------ DATASET RECORDS

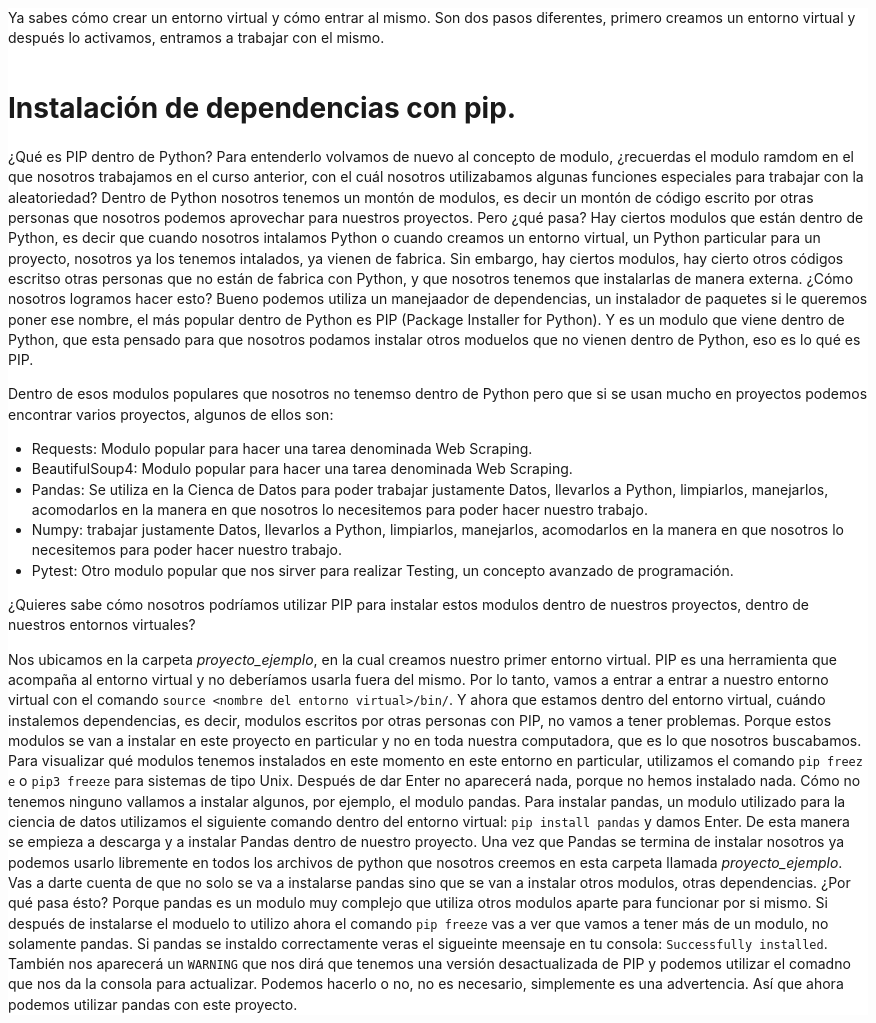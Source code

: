 Ya sabes cómo crear un entorno virtual y cómo entrar al mismo. Son dos pasos diferentes, primero creamos un entorno virtual y después lo activamos, entramos a trabajar con el mismo.

# Instalación de dependencias con pip.

¿Qué es PIP dentro de Python?
Para entenderlo volvamos de nuevo al concepto de modulo, ¿recuerdas el modulo ramdom en el que nosotros trabajamos en el curso anterior, con el cuál nosotros utilizabamos algunas funciones especiales para trabajar con la aleatoriedad? Dentro de Python nosotros tenemos un montón de modulos, es decir un montón de código escrito por otras personas que nosotros podemos aprovechar para nuestros proyectos. Pero ¿qué pasa? Hay ciertos modulos que están dentro de Python, es decir que cuando nosotros intalamos Python o cuando creamos un entorno virtual, un Python particular para un proyecto, nosotros ya los tenemos intalados, ya vienen de fabrica. Sin embargo, hay ciertos modulos, hay cierto otros códigos escritso otras personas que no están de fabrica con Python, y que nosotros tenemos que instalarlas de manera externa. ¿Cómo nosotros logramos hacer esto? Bueno podemos utiliza un manejaador de dependencias, un instalador de paquetes si le queremos poner ese nombre, el más popular dentro de Python es PIP (Package Installer for Python). Y es un modulo que viene dentro de Python, que esta pensado para que nosotros podamos instalar otros moduelos que no vienen dentro de Python, eso es lo qué es PIP.

Dentro de esos modulos populares que nosotros no tenemso dentro de Python pero que si se usan mucho en proyectos podemos encontrar varios proyectos, algunos de ellos son:

- Requests: Modulo popular para hacer una tarea denominada Web Scraping.
- BeautifulSoup4: Modulo popular para hacer una tarea denominada Web Scraping.
- Pandas: Se utiliza en la Cienca de Datos para poder trabajar justamente Datos, llevarlos a Python, limpiarlos, manejarlos, acomodarlos en la manera en que nosotros lo necesitemos para poder hacer nuestro trabajo.
- Numpy: trabajar justamente Datos, llevarlos a Python, limpiarlos, manejarlos, acomodarlos en la manera en que nosotros lo necesitemos para poder hacer nuestro trabajo.
- Pytest: Otro modulo popular que nos sirver para realizar Testing, un concepto avanzado de programación.

¿Quieres sabe cómo nosotros podríamos utilizar PIP para instalar estos modulos dentro de nuestros proyectos, dentro de nuestros entornos virtuales?

Nos ubicamos en la carpeta *proyecto_ejemplo*, en la cual creamos nuestro primer entorno virtual. PIP es una herramienta que acompaña al entorno virtual y no deberíamos usarla fuera del mismo. Por lo tanto, vamos a entrar a entrar a nuestro entorno virtual con el comando ``source <nombre del entorno virtual>/bin/``. Y ahora que estamos dentro del entorno virtual, cuándo instalemos dependencias, es decir, modulos escritos por otras personas con PIP, no vamos a tener problemas. Porque estos modulos se van a instalar en este proyecto en particular y no en toda nuestra computadora, que es lo que nosotros buscabamos. Para visualizar qué modulos tenemos instalados en este momento en este entorno en particular, utilizamos el comando ``pip freeze`` o ``pip3 freeze`` para sistemas de tipo Unix. Después de dar Enter no aparecerá nada, porque no hemos instalado nada. Cómo no tenemos ninguno vallamos a instalar algunos, por ejemplo, el modulo pandas. Para instalar pandas, un modulo utilizado para la ciencia de datos utilizamos el siguiente comando dentro del entorno virtual: ``pip install pandas`` y damos Enter. De esta manera se empieza a descarga y a instalar Pandas dentro de nuestro proyecto. Una vez que Pandas se termina de instalar nosotros ya podemos usarlo libremente en todos los archivos de python que nosotros creemos en esta carpeta llamada *proyecto_ejemplo*. Vas a darte cuenta de que no solo se va a instalarse pandas sino que se van a instalar otros modulos, otras dependencias. ¿Por qué pasa ésto? Porque pandas es un modulo muy complejo que utiliza otros modulos aparte para funcionar por si mismo. Si después de instalarse el moduelo to utilizo ahora el comando ``pip freeze`` vas a ver que vamos a tener más de un modulo, no solamente pandas. Si pandas se instaldo correctamente veras el sigueinte meensaje en tu consola: ``Successfully installed``. También nos aparecerá un ``WARNING`` que nos dirá que tenemos una versión desactualizada de PIP y podemos utilizar el comadno que nos da la consola para actualizar. Podemos hacerlo o no, no es necesario, simplemente es una advertencia. Así que ahora podemos utilizar pandas con este proyecto.
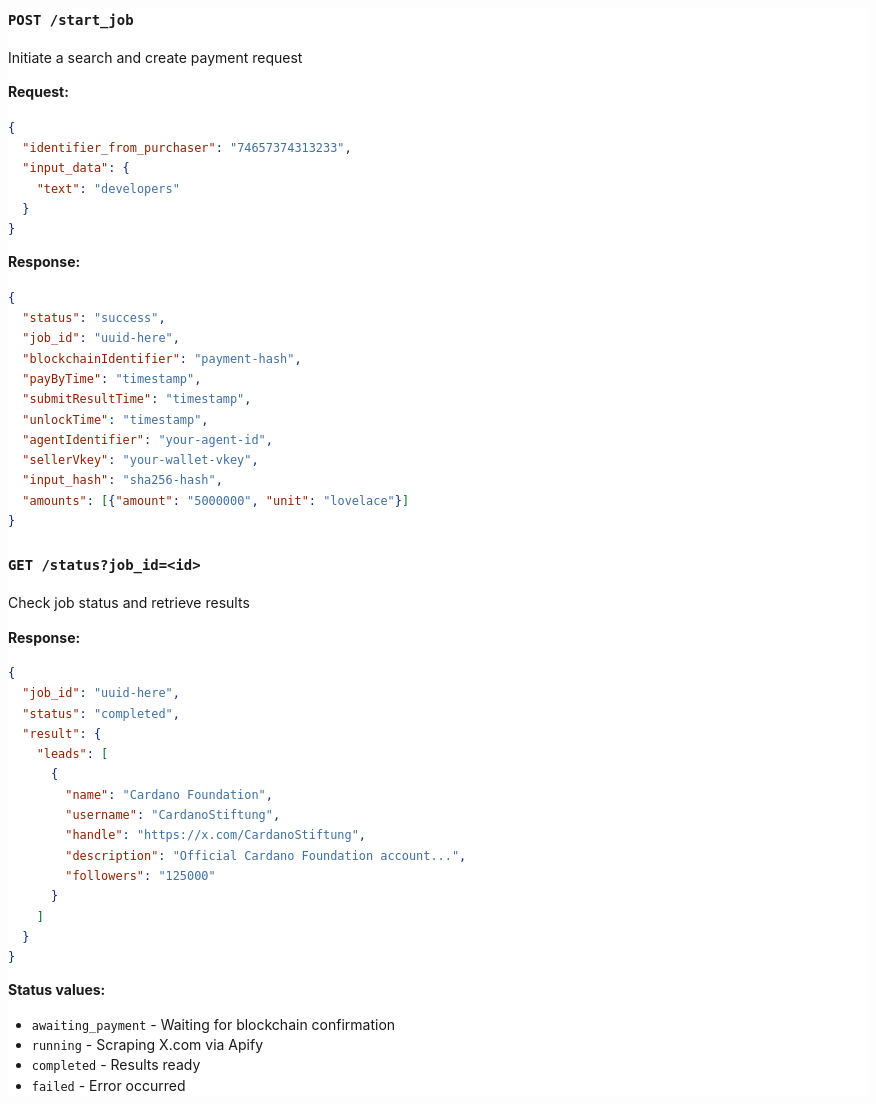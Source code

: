 ### `POST /start_job`
Initiate a search and create payment request

**Request:**
```json
{
  "identifier_from_purchaser": "74657374313233",
  "input_data": {
    "text": "developers"
  }
}
```

**Response:**
```json
{
  "status": "success",
  "job_id": "uuid-here",
  "blockchainIdentifier": "payment-hash",
  "payByTime": "timestamp",
  "submitResultTime": "timestamp",
  "unlockTime": "timestamp",
  "agentIdentifier": "your-agent-id",
  "sellerVkey": "your-wallet-vkey",
  "input_hash": "sha256-hash",
  "amounts": [{"amount": "5000000", "unit": "lovelace"}]
}
```

### `GET /status?job_id=<id>`
Check job status and retrieve results

**Response:**
```json
{
  "job_id": "uuid-here",
  "status": "completed",
  "result": {
    "leads": [
      {
        "name": "Cardano Foundation",
        "username": "CardanoStiftung",
        "handle": "https://x.com/CardanoStiftung",
        "description": "Official Cardano Foundation account...",
        "followers": "125000"
      }
    ]
  }
}
```

**Status values:**
- `awaiting_payment` - Waiting for blockchain confirmation
- `running` - Scraping X.com via Apify
- `completed` - Results ready
- `failed` - Error occurred
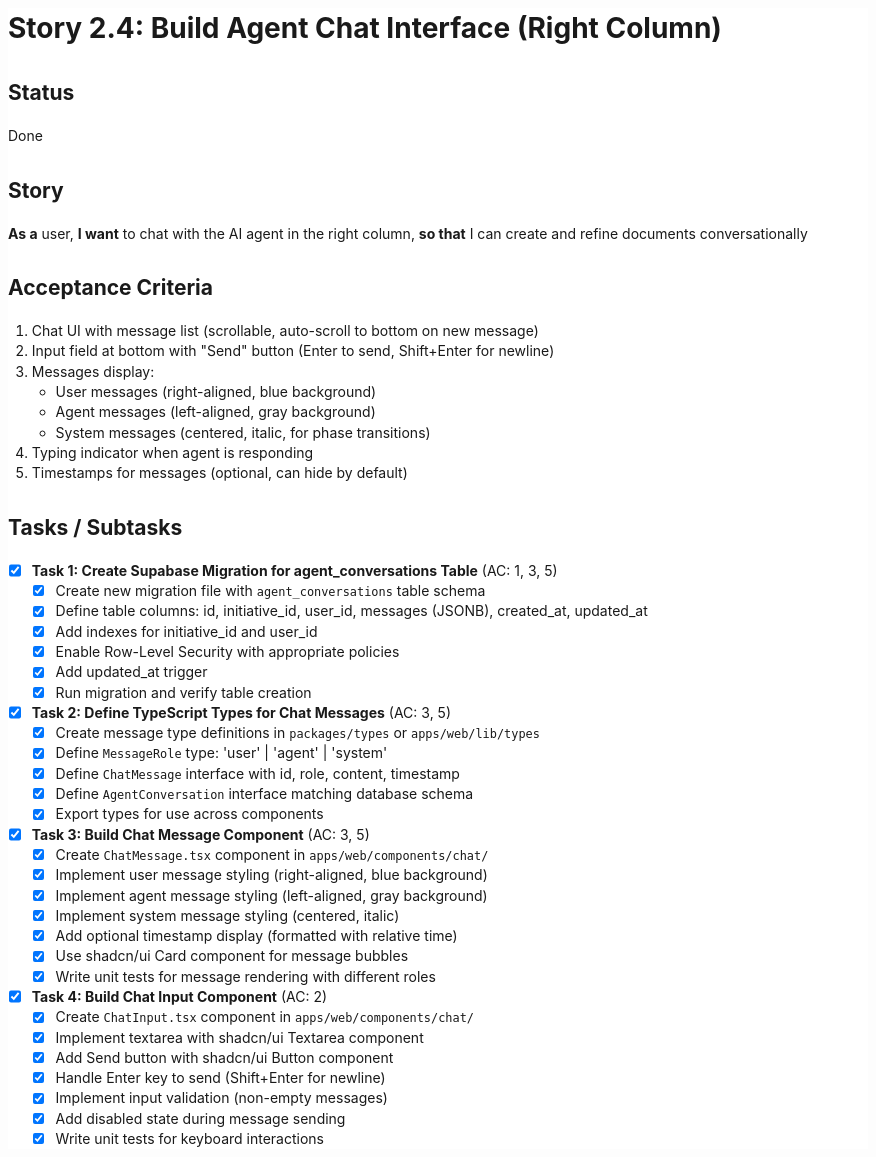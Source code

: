 # Story 2.4: Build Agent Chat Interface (Right Column)



## Status
Done

## Story
**As a** user,
**I want** to chat with the AI agent in the right column,
**so that** I can create and refine documents conversationally

## Acceptance Criteria
1. Chat UI with message list (scrollable, auto-scroll to bottom on new message)
2. Input field at bottom with "Send" button (Enter to send, Shift+Enter for newline)
3. Messages display:
   - User messages (right-aligned, blue background)
   - Agent messages (left-aligned, gray background)
   - System messages (centered, italic, for phase transitions)
4. Typing indicator when agent is responding
5. Timestamps for messages (optional, can hide by default)

## Tasks / Subtasks

- [x] **Task 1: Create Supabase Migration for agent_conversations Table** (AC: 1, 3, 5)
  - [x] Create new migration file with `agent_conversations` table schema
  - [x] Define table columns: id, initiative_id, user_id, messages (JSONB), created_at, updated_at
  - [x] Add indexes for initiative_id and user_id
  - [x] Enable Row-Level Security with appropriate policies
  - [x] Add updated_at trigger
  - [x] Run migration and verify table creation

- [x] **Task 2: Define TypeScript Types for Chat Messages** (AC: 3, 5)
  - [x] Create message type definitions in `packages/types` or `apps/web/lib/types`
  - [x] Define `MessageRole` type: 'user' | 'agent' | 'system'
  - [x] Define `ChatMessage` interface with id, role, content, timestamp
  - [x] Define `AgentConversation` interface matching database schema
  - [x] Export types for use across components

- [x] **Task 3: Build Chat Message Component** (AC: 3, 5)
  - [x] Create `ChatMessage.tsx` component in `apps/web/components/chat/`
  - [x] Implement user message styling (right-aligned, blue background)
  - [x] Implement agent message styling (left-aligned, gray background)
  - [x] Implement system message styling (centered, italic)
  - [x] Add optional timestamp display (formatted with relative time)
  - [x] Use shadcn/ui Card component for message bubbles
  - [x] Write unit tests for message rendering with different roles

- [x] **Task 4: Build Chat Input Component** (AC: 2)
  - [x] Create `ChatInput.tsx` component in `apps/web/components/chat/`
  - [x] Implement textarea with shadcn/ui Textarea component
  - [x] Add Send button with shadcn/ui Button component
  - [x] Handle Enter key to send (Shift+Enter for newline)
  - [x] Implement input validation (non-empty messages)
  - [x] Add disabled state during message sending
  - [x] Write unit tests for keyboard interactions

------------

Reproduce only the lines from the beginning of the data through the line that contains "- Pandas: Se", both included, and please drop the pictures.

COMPLETED TASK
Source code

: Ya sabes cómo crear un entorno virtual y cómo entrar al mismo. Son dos pasos diferentes, primero creamos un entorno virtual y después lo activamos, entramos a trabajar con el mismo.

# Instalación de dependencias con pip.

¿Qué es PIP dentro de Python?
Para entenderlo volvamos de nuevo al concepto de modulo, ¿recuerdas el modulo ramdom en el que nosotros trabajamos en el curso anterior, con el cuál nosotros utilizabamos algunas funciones especiales para trabajar con la aleatoriedad? Dentro de Python nosotros tenemos un montón de modulos, es decir un montón de código escrito por otras personas que nosotros podemos aprovechar para nuestros proyectos. Pero ¿qué pasa? Hay ciertos modulos que están dentro de Python, es decir que cuando nosotros intalamos Python o cuando creamos un entorno virtual, un Python particular para un proyecto, nosotros ya los tenemos intalados, ya vienen de fabrica. Sin embargo, hay ciertos modulos, hay cierto otros códigos escritso otras personas que no están de fabrica con Python, y que nosotros tenemos que instalarlas de manera externa. ¿Cómo nosotros logramos hacer esto? Bueno podemos utiliza un manejaador de dependencias, un instalador de paquetes si le queremos poner ese nombre, el más popular dentro de Python es PIP (Package Installer for Python). Y es un modulo que viene dentro de Python, que esta pensado para que nosotros podamos instalar otros moduelos que no vienen dentro de Python, eso es lo qué es PIP.

Dentro de esos modulos populares que nosotros no tenemso dentro de Python pero que si se usan mucho en proyectos podemos encontrar varios proyectos, algunos de ellos son:

- Requests: Modulo popular para hacer una tarea denominada Web Scraping.
- BeautifulSoup4: Modulo popular para hacer una tarea denominada Web Scraping.
- Pandas: Se utiliza en la Cienca de Datos para poder trabajar justamente Datos, llevarlos a Python, limpiarlos, manejarlos, acomodarlos en la manera en que nosotros lo necesitemos para poder hacer nuestro trabajo.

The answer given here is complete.